__EXERCISE DESCRIPTION__:
Would you please restate all of the entries exactly, apart from the pictures?

[INPUT FOR THIS TASK]

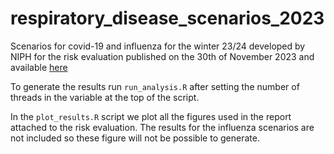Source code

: # respiratory_disease_scenarios_2023
Scenarios for covid-19 and influenza for the winter 23/24 developed by NIPH for the risk evaluation published on the 30th of November 2023 and available [here](https://www.fhi.no/contentassets/e9dfa504595742d4a6b9d05a1d42ac3d/risikovurdering-2023-11-30.pdf)

To generate the results run `run_analysis.R` after setting the number of threads in the variable at the top of the script. 

In the `plot_results.R` script we plot all the figures used in the report attached to the risk evaluation. The results for the influenza scenarios are not included so these figure will not be possible to generate. 
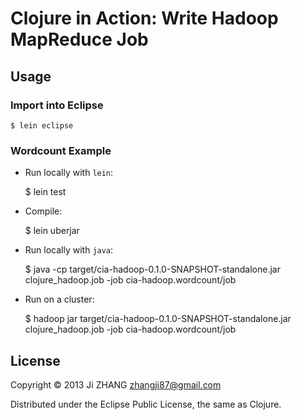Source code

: # Clojure in Action: Write Hadoop MapReduce Job

## Usage

### Import into Eclipse

    $ lein eclipse

### Wordcount Example

* Run locally with `lein`:

    $ lein test

* Compile:

    $ lein uberjar

* Run locally with `java`:

    $ java -cp target/cia-hadoop-0.1.0-SNAPSHOT-standalone.jar clojure_hadoop.job -job cia-hadoop.wordcount/job

* Run on a cluster:

    $ hadoop jar target/cia-hadoop-0.1.0-SNAPSHOT-standalone.jar clojure_hadoop.job -job cia-hadoop.wordcount/job

## License

Copyright © 2013 Ji ZHANG <zhangji87@gmail.com>

Distributed under the Eclipse Public License, the same as Clojure.
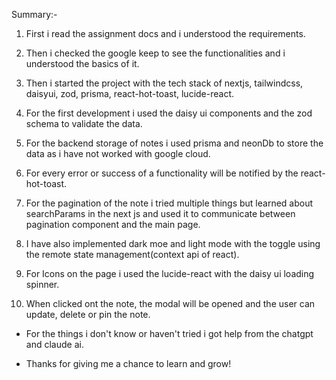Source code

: Summary:-

1. First i read the assignment docs and i understood the requirements.

2. Then i checked the google keep to see the functionalities and i understood the basics of it.

3. Then i started the project with the tech stack of nextjs, tailwindcss, daisyui, zod, prisma, react-hot-toast, lucide-react.

4. For the first development i used the daisy ui components and the zod schema to validate the data.

5. For the backend storage of notes i used prisma and neonDb to store the data as i have not worked with google cloud.

6. For every error or success of a functionality will be notified by the react-hot-toast.

7. For the pagination of the note i tried multiple things but learned about searchParams in the next js and used it to communicate between pagination component and the main page.

8. I have also implemented dark moe and light mode with the toggle using the remote state management(context api of react).

9. For Icons on the page i used the lucide-react with the daisy ui loading spinner.

10. When clicked ont the note, the modal will be opened and the user can update, delete or pin the note.

- For the things i don't know or haven't tried i got help from the chatgpt and claude ai.

- Thanks for giving me a chance to learn and grow!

[/INPUT FOR THIS TASK]

__TASK OUTPUT__:
Source code

: # respiratory_disease_scenarios_2023
Scenarios for covid-19 and influenza for the winter 23/24 developed by NIPH for the risk evaluation published on the 30th of November 2023 and available [here](https://www.fhi.no/contentassets/e9dfa504595742d4a6b9d05a1d42ac3d/risikovurdering-2023-11-30.pdf)

To generate the results run `run_analysis.R` after setting the number of threads in the variable at the top of the script. 

In the `plot_results.R` script we plot all the figures used in the report attached to the risk evaluation. The results for the influenza scenarios are not included so these figure will not be possible to generate. 
Source code

: # Clojure in Action: Write Hadoop MapReduce Job

## Usage

### Import into Eclipse

    $ lein eclipse

### Wordcount Example

* Run locally with `lein`:

    $ lein test

* Compile:

    $ lein uberjar

* Run locally with `java`:

    $ java -cp target/cia-hadoop-0.1.0-SNAPSHOT-standalone.jar clojure_hadoop.job -job cia-hadoop.wordcount/job

* Run on a cluster:

    $ hadoop jar target/cia-hadoop-0.1.0-SNAPSHOT-standalone.jar clojure_hadoop.job -job cia-hadoop.wordcount/job

## License

Copyright © 2013 Ji ZHANG <zhangji87@gmail.com>

Distributed under the Eclipse Public License, the same as Clojure.
Source code

: Summary:-

1. First i read the assignment docs and i understood the requirements.

2. Then i checked the google keep to see the functionalities and i understood the basics of it.

3. Then i started the project with the tech stack of nextjs, tailwindcss, daisyui, zod, prisma, react-hot-toast, lucide-react.

4. For the first development i used the daisy ui components and the zod schema to validate the data.

5. For the backend storage of notes i used prisma and neonDb to store the data as i have not worked with google cloud.

6. For every error or success of a functionality will be notified by the react-hot-toast.

7. For the pagination of the note i tried multiple things but learned about searchParams in the next js and used it to communicate between pagination component and the main page.

8. I have also implemented dark moe and light mode with the toggle using the remote state management(context api of react).

9. For Icons on the page i used the lucide-react with the daisy ui loading spinner.

10. When clicked ont the note, the modal will be opened and the user can update, delete or pin the note.

- For the things i don't know or haven't tried i got help from the chatgpt and claude ai.

- Thanks for giving me a chance to learn and grow!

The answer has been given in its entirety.